一是加強基層監管組織建設。加強各鄉鎮(開發區)食品藥品協管辦(以下簡稱“協管辦”)建設,明確分管負責人,要按照不增加機構和編制的原則,進一步調整充實農村藥品協管員隊伍,在每個行政村確定1-2名具有一定文化水平、遵紀守法、作風正派的人員擔任農村藥品信息員,負責收集農村藥品監管信息。鄉鎮(開發區)協管辦建設要做到“十有”,即:有機構牌子、有工作人員、有辦公場所、有辦公設備、有辦公經費、有工作任務、有管理制度、有考核辦法、有培訓計劃、有激勵機制。鄉鎮、開發區協管辦推行“五個一”的工作模式,即:每人1本工作手冊、1張電話聯系卡、1本檢查記錄、每月1次日常巡查、半年一次跟班培訓。縣藥監執法人員分片負責與若干個鄉鎮(開發區)的協管員定期聯系,組織開展工作。
二是提升農村藥品監督網絡運行質量。制定“兩員”(農村藥品協管員、信息員)管理辦法,明確職責,規范行為。重點做好協管員、信息員的聘任和調整工作,明確聘任條件、產生程序、工作紀律和職責分工,落實各項規章制度,并建立協管員、信息員的考核獎懲制度。充分利用每月一次的計生干部工作例會,對農村藥品協管員和信息員開展法律法規和業務知識培訓,及時通報相關信息,落實工作任務。進一步完善農村食品藥品監管信息報送、舉報投訴、快速反應和協同聯動機制,切實提高農村藥品監督網絡運行質量。
(二)加強農村藥品供應網絡建設。
一是逐步推行藥品集中配送。在保證藥品質量合格、價格合理的前提下,努力提高縣內各藥品批發企業服務水平。積極采取措施,通過直配或在偏遠鄉鎮、行政村設置配送中心等方式,向縣內涉藥單位集中配送藥品。支持縣外具有一定經營規模、服務體系健全、誠信度高的藥品批發企業在我縣農村開展藥品配送業務。
二是促進城鄉藥品連鎖經營。按照“政府引導、市場運作、多方參與、依法規范”和“合理布局、方便群眾”的原則,鼓勵縣內單體藥店加盟大型藥品連鎖企業,促進藥品零售連鎖向農村延伸。
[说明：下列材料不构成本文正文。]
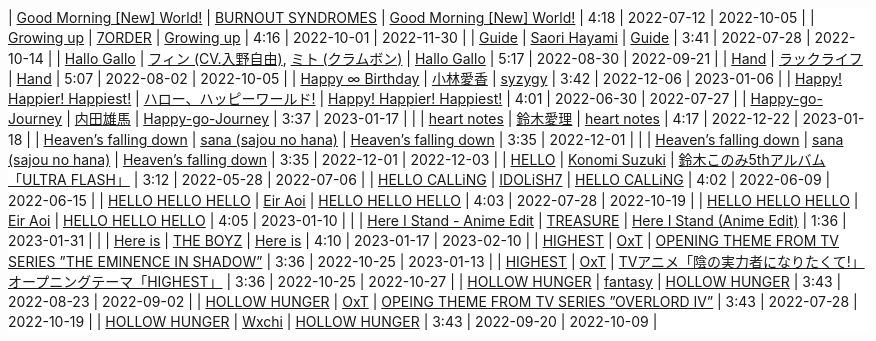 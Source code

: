 | [Good Morning \[New\] World!](https://open.spotify.com/track/1yUV3xzgaFWG2Koe9Sfcwd) | [BURNOUT SYNDROMES](https://open.spotify.com/artist/0Oazwl71qoHvXnbSxv0wOT) | [Good Morning \[New\] World!](https://open.spotify.com/album/4XJU7VESD3DYIkO8g2iGpE) | 4:18 | 2022-07-12 | 2022-10-05 |
| [Growing up](https://open.spotify.com/track/1YXgEhut1Mo2Y44IgsvP7f) | [7ORDER](https://open.spotify.com/artist/2RitDQzohyR2zJXoqovut4) | [Growing up](https://open.spotify.com/album/45CvOi9Mgco3LIA6TtMue7) | 4:16 | 2022-10-01 | 2022-11-30 |
| [Guide](https://open.spotify.com/track/1s4dzs3zHzzzqYSLMtNHpN) | [Saori Hayami](https://open.spotify.com/artist/32UDgij5Tm7EtyRRCC1JTN) | [Guide](https://open.spotify.com/album/2esNXPhXxK55Hz4gLzaXwL) | 3:41 | 2022-07-28 | 2022-10-14 |
| [Hallo Gallo](https://open.spotify.com/track/5tEcZDbPrZDoPf5EYU9Y84) | [フィン \(CV.入野自由\)](https://open.spotify.com/artist/19Eztn3ipHq4vAh5bkWidF), [ミト \(クラムボン\)](https://open.spotify.com/artist/1jpK6BQogVa5NnFoX4okCu) | [Hallo Gallo](https://open.spotify.com/album/7dKjwg0fhfKTWFyhvR3Ucu) | 5:17 | 2022-08-30 | 2022-09-21 |
| [Hand](https://open.spotify.com/track/7LpaTtdSp28hoLXekLqyrI) | [ラックライフ](https://open.spotify.com/artist/35AeYLIKrorZDAxsb40vVZ) | [Hand](https://open.spotify.com/album/4GcffOwXkVml0RAgWH8sSF) | 5:07 | 2022-08-02 | 2022-10-05 |
| [Happy ∞ Birthday](https://open.spotify.com/track/41scJD3UPgISqiwEuj1UCo) | [小林愛香](https://open.spotify.com/artist/584d4y95R54C5X5JVwVC2h) | [syzygy](https://open.spotify.com/album/4N4A0FkTtL3t2vK2I8YMNT) | 3:42 | 2022-12-06 | 2023-01-06 |
| [Happy! Happier! Happiest!](https://open.spotify.com/track/5DLCWZ8iCApW6pW2VoR6tR) | [ハロー、ハッピーワールド!](https://open.spotify.com/artist/4QiUX3o5DGs9Bc8N3LXae5) | [Happy! Happier! Happiest!](https://open.spotify.com/album/7p2of7HqIEMr6zv1ux2o40) | 4:01 | 2022-06-30 | 2022-07-27 |
| [Happy\-go\-Journey](https://open.spotify.com/track/6JcmTPEHDLvwToGpeAukA2) | [内田雄馬](https://open.spotify.com/artist/4VJIq1t9RJ8WBYGr2P1FwF) | [Happy\-go\-Journey](https://open.spotify.com/album/35AHPNHsfU1eezJfDJfWrN) | 3:37 | 2023-01-17 |  |
| [heart notes](https://open.spotify.com/track/5hn89LKkZfekgMUA1NPzq0) | [鈴木愛理](https://open.spotify.com/artist/5YnNfqofR6jjU2DDoGfh2h) | [heart notes](https://open.spotify.com/album/1YRSs91sqZnHtRAqongeBJ) | 4:17 | 2022-12-22 | 2023-01-18 |
| [Heaven’s falling down](https://open.spotify.com/track/5viPEz1dLOhTXNEeZEscGH) | [sana \(sajou no hana\)](https://open.spotify.com/artist/7xPozlvOETtjDzmgTUfLRY) | [Heaven’s falling down](https://open.spotify.com/album/4fJPCGw5H94MX6TGOe6gBd) | 3:35 | 2022-12-01 |  |
| [Heaven’s falling down](https://open.spotify.com/track/6q8zgVqFyHm7tnrhe7gMMQ) | [sana \(sajou no hana\)](https://open.spotify.com/artist/7xPozlvOETtjDzmgTUfLRY) | [Heaven’s falling down](https://open.spotify.com/album/4k9eadDUC9Mgab8rFcEiSS) | 3:35 | 2022-12-01 | 2022-12-03 |
| [HELLO](https://open.spotify.com/track/54hxy2o48DD270KUt21Fp4) | [Konomi Suzuki](https://open.spotify.com/artist/3O0kLS5sLZ41XZRxjBKmLF) | [鈴木このみ5thアルバム「ULTRA FLASH」](https://open.spotify.com/album/6ZnPbcPpRkomKi28gJ1R8o) | 3:12 | 2022-05-28 | 2022-07-06 |
| [HELLO CALLiNG](https://open.spotify.com/track/5IKm7gw6w52KFtkDrGpaqw) | [IDOLiSH7](https://open.spotify.com/artist/0IcPjyCeXNduddHImlSKLH) | [HELLO CALLiNG](https://open.spotify.com/album/361T1tBWo3v5WzvZ5PDgme) | 4:02 | 2022-06-09 | 2022-06-15 |
| [HELLO HELLO HELLO](https://open.spotify.com/track/2CR2wXrrSqyAIegVOl8IzF) | [Eir Aoi](https://open.spotify.com/artist/18moNotPmBWa2YZtRnIoZ3) | [HELLO HELLO HELLO](https://open.spotify.com/album/5gAsDpWG0nCLBdJSVkGXs7) | 4:03 | 2022-07-28 | 2022-10-19 |
| [HELLO HELLO HELLO](https://open.spotify.com/track/1IlMcBvlQlPSd58GxEHX44) | [Eir Aoi](https://open.spotify.com/artist/18moNotPmBWa2YZtRnIoZ3) | [HELLO HELLO HELLO](https://open.spotify.com/album/3mNG6uD9uUc2E28h7baqt6) | 4:05 | 2023-01-10 |  |
| [Here I Stand \- Anime Edit](https://open.spotify.com/track/3RPNNWB4ZbL9siNR2woL5I) | [TREASURE](https://open.spotify.com/artist/3KonOYiLsU53m4yT7gNotP) | [Here I Stand \(Anime Edit\)](https://open.spotify.com/album/7makenyxwdnXOdla8Z4DY2) | 1:36 | 2023-01-31 |  |
| [Here is](https://open.spotify.com/track/2x9XtAG7TS09EhGSOcCKEC) | [THE BOYZ](https://open.spotify.com/artist/0CmvFWTX9zmMNCUi6fHtAx) | [Here is](https://open.spotify.com/album/2BzzAAFfBy5vrZHtGQscpb) | 4:10 | 2023-01-17 | 2023-02-10 |
| [HIGHEST](https://open.spotify.com/track/1ocxu4f7ZOjOcwAbqQ8l1T) | [OxT](https://open.spotify.com/artist/2qaq1aaJNXMlqsdS50FDrW) | [OPENING THEME FROM TV SERIES ”THE EMINENCE IN SHADOW”](https://open.spotify.com/album/0thfg8QuF1USWyk0XYYqMh) | 3:36 | 2022-10-25 | 2023-01-13 |
| [HIGHEST](https://open.spotify.com/track/7IptC49keGgOpsfPYd9mXt) | [OxT](https://open.spotify.com/artist/2qaq1aaJNXMlqsdS50FDrW) | [TVアニメ「陰の実力者になりたくて!」オープニングテーマ「HIGHEST」](https://open.spotify.com/album/2yOfQVtm4LE6TdA0Xc7bbG) | 3:36 | 2022-10-25 | 2022-10-27 |
| [HOLLOW HUNGER](https://open.spotify.com/track/1lW6lfQZszjBQVN5rDLGKj) | [fantasy](https://open.spotify.com/artist/3jcjyxkrisZ1dxNuQyMFyO) | [HOLLOW HUNGER](https://open.spotify.com/album/2QNbOtPZP2TvtZYBzVIbW2) | 3:43 | 2022-08-23 | 2022-09-02 |
| [HOLLOW HUNGER](https://open.spotify.com/track/355nQhlJ37CswXP54GZAz9) | [OxT](https://open.spotify.com/artist/2qaq1aaJNXMlqsdS50FDrW) | [OPEING THEME FROM TV SERIES ”OVERLORD IV”](https://open.spotify.com/album/1iR5yhnaLHIIUEbXq5Zcxh) | 3:43 | 2022-07-28 | 2022-10-19 |
| [HOLLOW HUNGER](https://open.spotify.com/track/4OJVRrXhEdvtUCL3jtpdla) | [Wxchi](https://open.spotify.com/artist/0QfAfi0YfXU5M6aWRAJcYy) | [HOLLOW HUNGER](https://open.spotify.com/album/0cCWAbgxj9xluHmdCx2lv7) | 3:43 | 2022-09-20 | 2022-10-09 |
進一步完善鄉鎮(開發區)衛生院、村衛生室、農村零售藥店三位一體的農村藥品供應網絡,支持有一定規模、管理規范的藥品流通企業在偏遠鄉鎮、農村開設非處方藥連鎖專柜,方便農民群眾購藥。
三是規范醫療機構藥品采購。按照國家深化醫藥衛生體制改革的要求,積極深化醫療機構內部改革,逐步實現醫藥分開。醫藥采購逐步通過網上招標、集中采購等方式進行,在藥品采購時認真審查供貨單位資質,確保渠道合法。四是深入整頓規范藥品市場。認真開展對農村藥品購銷渠道的清理和檢查,依法查處違法購銷行為,加大對制假售假的打擊力度和過期失效藥品的清查力度。認真開展農村藥品經營企業GSP跟蹤檢查,提高藥品管理水平,確保農村藥品經營企業100%按GSP要求規范經營。重點規范藥品配送企業主體,著力強化藥品質量管理,進一步完善配送合同、質量保證承諾,切實加強對藥品的有效監控。
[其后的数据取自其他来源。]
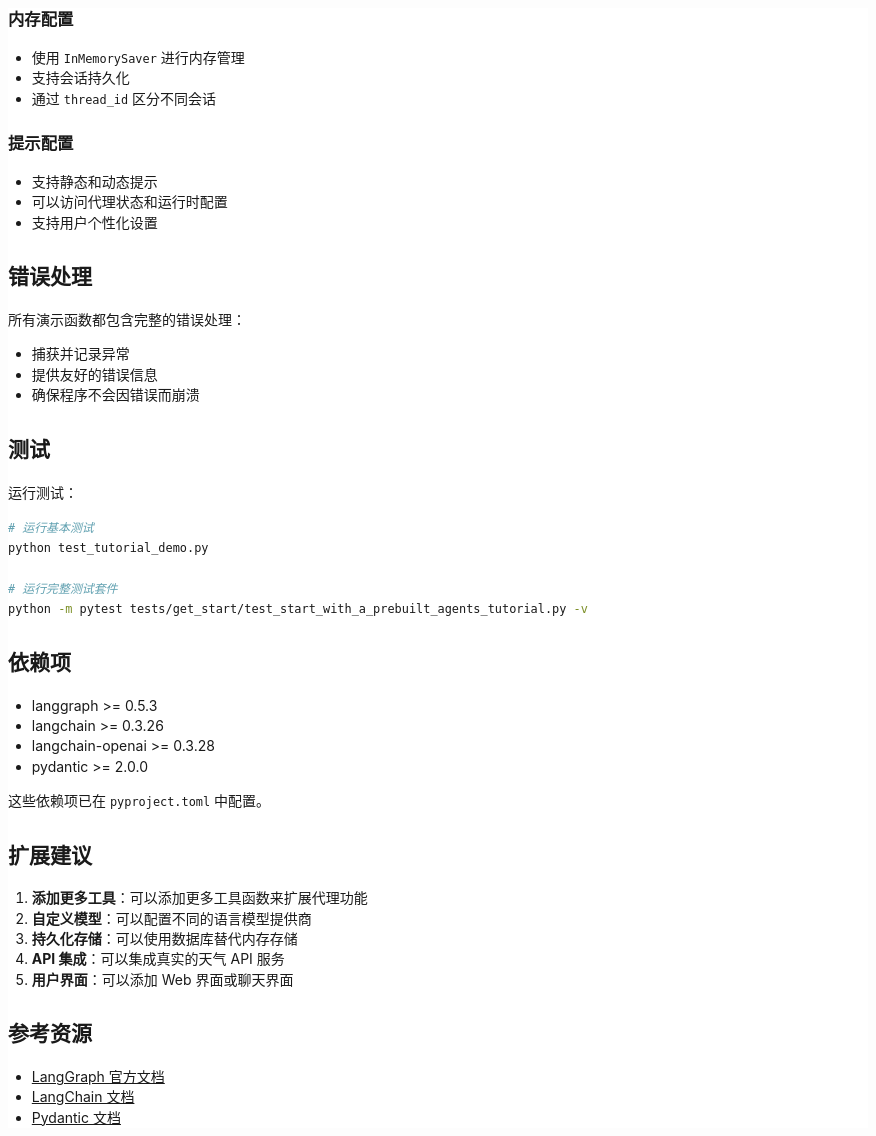 ### 内存配置
- 使用 `InMemorySaver` 进行内存管理
- 支持会话持久化
- 通过 `thread_id` 区分不同会话

### 提示配置
- 支持静态和动态提示
- 可以访问代理状态和运行时配置
- 支持用户个性化设置

## 错误处理

所有演示函数都包含完整的错误处理：
- 捕获并记录异常
- 提供友好的错误信息
- 确保程序不会因错误而崩溃

## 测试

运行测试：

```bash
# 运行基本测试
python test_tutorial_demo.py

# 运行完整测试套件
python -m pytest tests/get_start/test_start_with_a_prebuilt_agents_tutorial.py -v
```

## 依赖项

- langgraph >= 0.5.3
- langchain >= 0.3.26
- langchain-openai >= 0.3.28
- pydantic >= 2.0.0

这些依赖项已在 `pyproject.toml` 中配置。

## 扩展建议

1. **添加更多工具**：可以添加更多工具函数来扩展代理功能
2. **自定义模型**：可以配置不同的语言模型提供商
3. **持久化存储**：可以使用数据库替代内存存储
4. **API 集成**：可以集成真实的天气 API 服务
5. **用户界面**：可以添加 Web 界面或聊天界面

## 参考资源

- [LangGraph 官方文档](https://langchain-ai.github.io/langgraph/agents/agents/)
- [LangChain 文档](https://python.langchain.com/)
- [Pydantic 文档](https://docs.pydantic.dev/)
(三)將“兩網”建設與“新農合”體系建設有機結合。結合新型農村合作醫療工作的開展,把“兩網”建設與“新農合”體系建設有機結合起來,積極推進農村醫療機構“規范藥房”建設。農村醫療機構藥房要做到“六個方面規范”,即:涉藥人員培訓上崗、管理制度統一制定、藥柜衛生整潔、藥品擺放分類整齊、購進票據保存完好、驗收記錄規范完整。對醫療機構“規范藥房”實行動態化管理,每年進行一次復查,發現存在問題責令限期整改,逾期未完成整改的取消“規范藥房”稱號。新成立的醫療機構,其藥房須經縣食品藥品監管、衛生等部門聯合驗收,符合“規范藥房”標準方可發放《醫療機構執業許可證》。各鄉鎮(開發區)“規范藥房”建設要以一村一所“新農合”醫療點為重點,每個行政村要結合實際,優先將“新農合”醫療點作為“規范藥房”達標樣板建設。具備條件的醫療機構逐步實行電腦化管理,并與藥品監督信息網絡對接,實現電子動態管理。
四、保障措施
(一)強化統一領導。縣政府成立長豐縣農村藥品“兩網”建設工作領導小組,領導小組下設辦公室,辦公室設在縣食品藥品監督管理局,具體負責農村藥品“兩網”建設,各鄉鎮(開發區)也要成立相應的組織。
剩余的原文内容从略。